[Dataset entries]
= = = = =

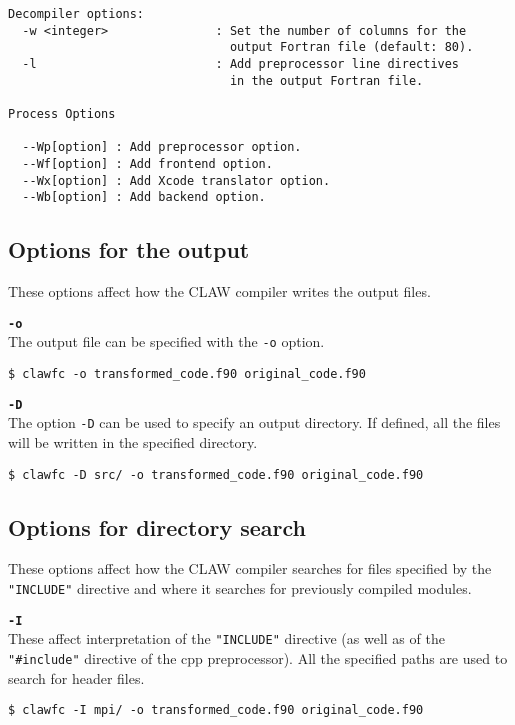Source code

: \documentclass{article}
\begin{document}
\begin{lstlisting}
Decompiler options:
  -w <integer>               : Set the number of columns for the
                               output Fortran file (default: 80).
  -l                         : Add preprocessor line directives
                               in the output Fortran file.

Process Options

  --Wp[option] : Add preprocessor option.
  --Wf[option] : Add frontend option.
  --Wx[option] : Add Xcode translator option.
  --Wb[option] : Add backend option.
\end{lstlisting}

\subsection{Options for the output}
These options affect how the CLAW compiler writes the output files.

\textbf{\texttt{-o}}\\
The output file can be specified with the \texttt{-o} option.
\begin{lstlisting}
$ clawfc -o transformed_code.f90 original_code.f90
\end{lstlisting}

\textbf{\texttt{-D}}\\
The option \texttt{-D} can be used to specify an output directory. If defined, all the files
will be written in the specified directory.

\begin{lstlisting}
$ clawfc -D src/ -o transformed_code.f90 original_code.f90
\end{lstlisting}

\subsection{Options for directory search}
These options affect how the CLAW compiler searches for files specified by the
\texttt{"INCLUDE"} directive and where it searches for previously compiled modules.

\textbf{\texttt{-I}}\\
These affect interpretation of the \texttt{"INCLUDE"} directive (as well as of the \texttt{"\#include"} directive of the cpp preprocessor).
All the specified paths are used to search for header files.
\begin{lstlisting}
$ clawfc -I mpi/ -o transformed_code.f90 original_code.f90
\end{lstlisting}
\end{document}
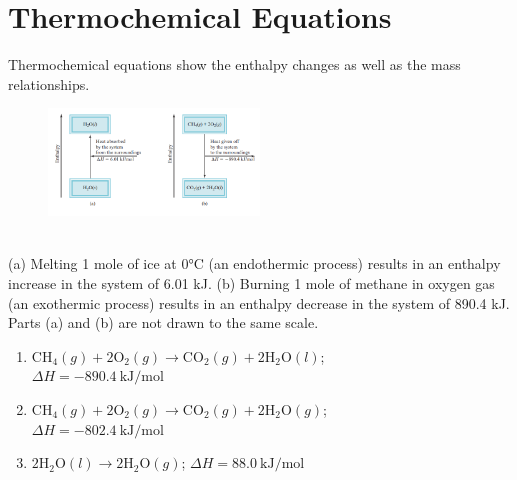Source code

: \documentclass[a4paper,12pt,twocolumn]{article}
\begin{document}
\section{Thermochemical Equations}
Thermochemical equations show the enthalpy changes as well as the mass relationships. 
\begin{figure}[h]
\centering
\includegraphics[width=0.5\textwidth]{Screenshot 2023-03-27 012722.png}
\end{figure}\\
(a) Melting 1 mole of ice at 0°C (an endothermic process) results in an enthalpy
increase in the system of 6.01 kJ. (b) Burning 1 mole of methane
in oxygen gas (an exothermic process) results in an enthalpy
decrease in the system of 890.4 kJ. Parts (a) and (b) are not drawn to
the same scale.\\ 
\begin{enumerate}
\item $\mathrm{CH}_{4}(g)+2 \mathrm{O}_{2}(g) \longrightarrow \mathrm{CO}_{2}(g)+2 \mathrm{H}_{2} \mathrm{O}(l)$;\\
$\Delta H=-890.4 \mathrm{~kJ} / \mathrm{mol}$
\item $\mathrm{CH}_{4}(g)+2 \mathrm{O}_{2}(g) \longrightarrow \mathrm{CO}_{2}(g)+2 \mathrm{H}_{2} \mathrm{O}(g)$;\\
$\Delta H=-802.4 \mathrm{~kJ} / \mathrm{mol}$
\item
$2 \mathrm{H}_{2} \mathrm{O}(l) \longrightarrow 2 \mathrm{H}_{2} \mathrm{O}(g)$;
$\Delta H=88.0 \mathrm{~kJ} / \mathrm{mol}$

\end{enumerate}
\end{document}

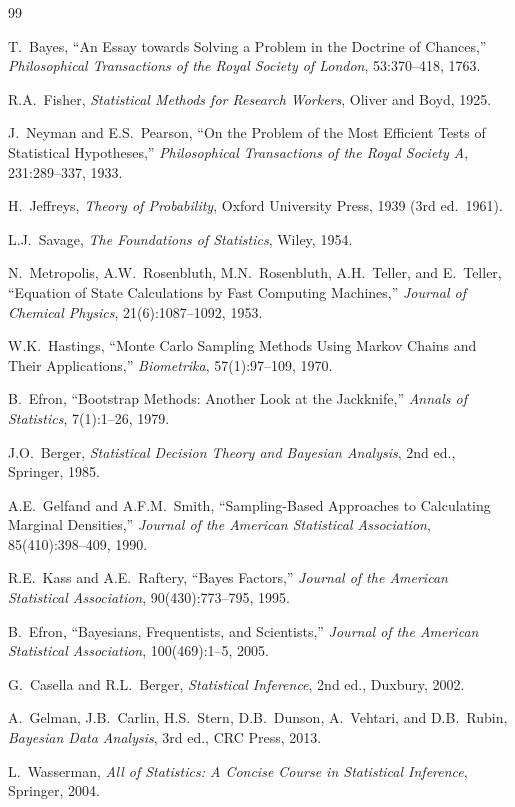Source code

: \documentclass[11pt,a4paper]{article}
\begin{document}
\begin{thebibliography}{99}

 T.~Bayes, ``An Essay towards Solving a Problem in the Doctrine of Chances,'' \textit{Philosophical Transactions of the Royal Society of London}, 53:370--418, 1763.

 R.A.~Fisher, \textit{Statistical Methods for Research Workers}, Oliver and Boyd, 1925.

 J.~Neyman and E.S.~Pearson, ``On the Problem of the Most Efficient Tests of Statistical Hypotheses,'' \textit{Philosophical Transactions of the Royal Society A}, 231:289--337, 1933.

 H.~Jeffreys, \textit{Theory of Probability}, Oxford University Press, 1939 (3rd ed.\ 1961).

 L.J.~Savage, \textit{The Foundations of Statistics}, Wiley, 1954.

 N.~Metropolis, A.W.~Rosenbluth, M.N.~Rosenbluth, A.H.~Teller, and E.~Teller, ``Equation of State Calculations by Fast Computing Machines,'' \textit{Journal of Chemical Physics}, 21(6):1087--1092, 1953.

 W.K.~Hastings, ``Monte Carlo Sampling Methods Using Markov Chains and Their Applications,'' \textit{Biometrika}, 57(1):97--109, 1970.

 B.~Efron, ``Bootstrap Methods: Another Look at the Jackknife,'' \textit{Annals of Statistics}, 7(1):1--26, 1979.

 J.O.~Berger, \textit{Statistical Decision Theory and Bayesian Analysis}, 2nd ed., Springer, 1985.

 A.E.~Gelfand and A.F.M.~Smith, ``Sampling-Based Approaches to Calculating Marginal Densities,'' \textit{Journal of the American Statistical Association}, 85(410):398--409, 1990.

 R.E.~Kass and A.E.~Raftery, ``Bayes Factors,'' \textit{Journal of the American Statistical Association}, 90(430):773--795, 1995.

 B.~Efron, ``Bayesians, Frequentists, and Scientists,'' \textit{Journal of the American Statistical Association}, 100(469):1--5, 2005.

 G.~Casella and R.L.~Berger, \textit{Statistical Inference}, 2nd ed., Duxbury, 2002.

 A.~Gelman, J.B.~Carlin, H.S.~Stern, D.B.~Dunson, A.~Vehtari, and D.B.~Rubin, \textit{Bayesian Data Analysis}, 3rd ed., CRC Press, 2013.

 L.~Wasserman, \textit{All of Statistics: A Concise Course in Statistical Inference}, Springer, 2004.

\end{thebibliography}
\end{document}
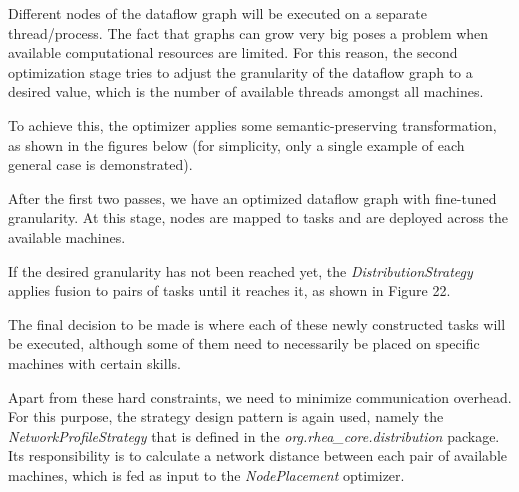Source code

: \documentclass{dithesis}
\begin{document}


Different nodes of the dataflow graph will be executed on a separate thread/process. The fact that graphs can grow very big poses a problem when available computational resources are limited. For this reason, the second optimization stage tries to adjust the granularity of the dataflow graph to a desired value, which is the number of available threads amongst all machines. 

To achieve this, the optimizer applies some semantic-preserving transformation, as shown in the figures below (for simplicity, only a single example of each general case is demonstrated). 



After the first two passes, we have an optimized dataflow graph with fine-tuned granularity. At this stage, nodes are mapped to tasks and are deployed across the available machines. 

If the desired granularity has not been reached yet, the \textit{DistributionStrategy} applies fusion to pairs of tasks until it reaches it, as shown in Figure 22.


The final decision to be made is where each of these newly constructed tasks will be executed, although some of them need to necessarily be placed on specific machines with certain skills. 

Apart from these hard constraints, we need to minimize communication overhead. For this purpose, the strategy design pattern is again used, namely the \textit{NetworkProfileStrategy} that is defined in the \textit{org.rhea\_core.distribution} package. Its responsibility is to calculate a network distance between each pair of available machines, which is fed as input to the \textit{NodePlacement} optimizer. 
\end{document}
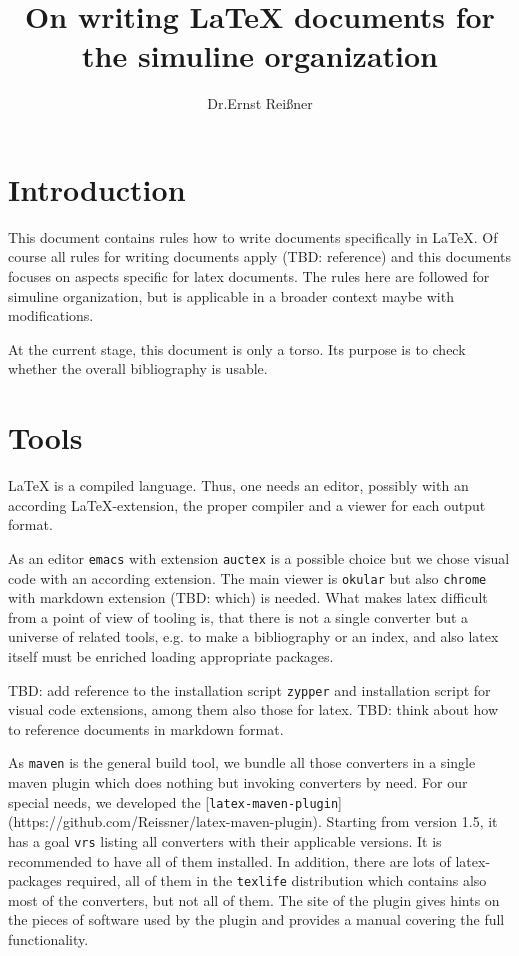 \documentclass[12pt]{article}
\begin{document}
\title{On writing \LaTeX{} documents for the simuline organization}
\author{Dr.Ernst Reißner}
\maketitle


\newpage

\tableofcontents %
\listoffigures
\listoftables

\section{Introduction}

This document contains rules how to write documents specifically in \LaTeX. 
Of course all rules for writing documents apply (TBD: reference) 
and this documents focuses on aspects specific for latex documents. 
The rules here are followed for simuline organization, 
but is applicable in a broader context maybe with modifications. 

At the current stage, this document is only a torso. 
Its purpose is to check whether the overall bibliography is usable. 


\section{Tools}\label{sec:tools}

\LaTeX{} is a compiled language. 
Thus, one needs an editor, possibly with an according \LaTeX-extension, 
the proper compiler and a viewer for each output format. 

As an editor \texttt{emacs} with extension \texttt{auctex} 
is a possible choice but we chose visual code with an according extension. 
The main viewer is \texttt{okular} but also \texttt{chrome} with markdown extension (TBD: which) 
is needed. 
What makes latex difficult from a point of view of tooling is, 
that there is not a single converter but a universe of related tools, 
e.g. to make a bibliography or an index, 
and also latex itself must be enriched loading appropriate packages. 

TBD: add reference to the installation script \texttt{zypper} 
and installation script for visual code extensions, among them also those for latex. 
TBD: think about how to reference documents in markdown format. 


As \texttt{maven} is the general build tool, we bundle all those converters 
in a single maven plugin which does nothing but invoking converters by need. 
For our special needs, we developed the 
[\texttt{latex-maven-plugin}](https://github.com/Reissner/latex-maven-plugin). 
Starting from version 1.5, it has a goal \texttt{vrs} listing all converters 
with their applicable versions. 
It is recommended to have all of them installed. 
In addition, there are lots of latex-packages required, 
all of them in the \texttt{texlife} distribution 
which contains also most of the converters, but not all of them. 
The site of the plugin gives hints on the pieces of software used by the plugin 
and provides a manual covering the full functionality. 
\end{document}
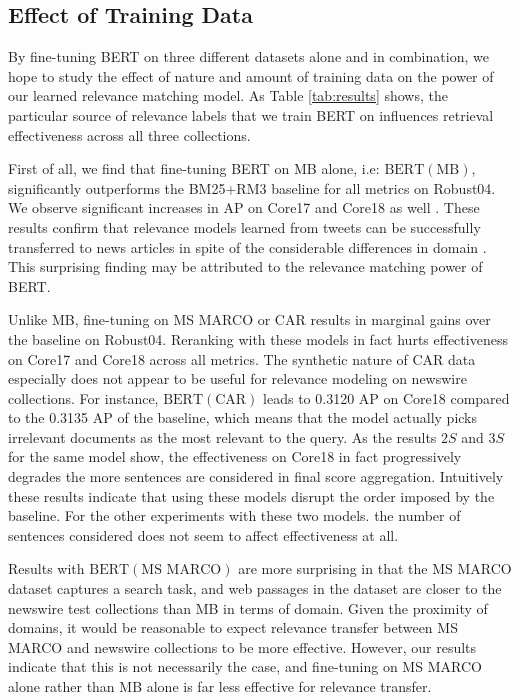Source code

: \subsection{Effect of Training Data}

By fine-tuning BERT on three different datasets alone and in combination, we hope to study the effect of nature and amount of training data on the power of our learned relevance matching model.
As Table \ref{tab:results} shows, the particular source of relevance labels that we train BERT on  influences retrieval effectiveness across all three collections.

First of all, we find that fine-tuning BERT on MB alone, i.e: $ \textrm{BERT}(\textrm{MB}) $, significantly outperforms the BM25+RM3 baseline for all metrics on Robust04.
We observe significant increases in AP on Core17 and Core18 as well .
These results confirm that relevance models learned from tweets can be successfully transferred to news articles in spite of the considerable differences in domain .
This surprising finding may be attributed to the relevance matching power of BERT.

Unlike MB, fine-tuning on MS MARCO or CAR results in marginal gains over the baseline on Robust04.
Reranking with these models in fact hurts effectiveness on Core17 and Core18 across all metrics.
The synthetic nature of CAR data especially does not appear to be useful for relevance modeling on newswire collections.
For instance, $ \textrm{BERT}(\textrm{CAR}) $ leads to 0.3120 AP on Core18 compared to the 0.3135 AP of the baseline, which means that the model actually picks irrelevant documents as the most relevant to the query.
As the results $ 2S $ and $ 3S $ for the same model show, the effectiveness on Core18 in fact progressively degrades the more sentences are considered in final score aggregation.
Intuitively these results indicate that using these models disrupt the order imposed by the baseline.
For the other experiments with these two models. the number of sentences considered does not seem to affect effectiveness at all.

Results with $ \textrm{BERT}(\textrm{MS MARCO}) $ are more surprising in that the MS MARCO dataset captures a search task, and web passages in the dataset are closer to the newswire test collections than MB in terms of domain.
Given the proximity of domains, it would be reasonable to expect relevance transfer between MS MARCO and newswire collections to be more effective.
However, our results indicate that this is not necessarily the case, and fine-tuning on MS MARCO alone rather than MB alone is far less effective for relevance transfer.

= = = = =

» WHAT YOU ARE ASKED TO DO: Give back one number only: the count of lines in the entries that hold the string "Inference".

» OUTPUT BELOW: 2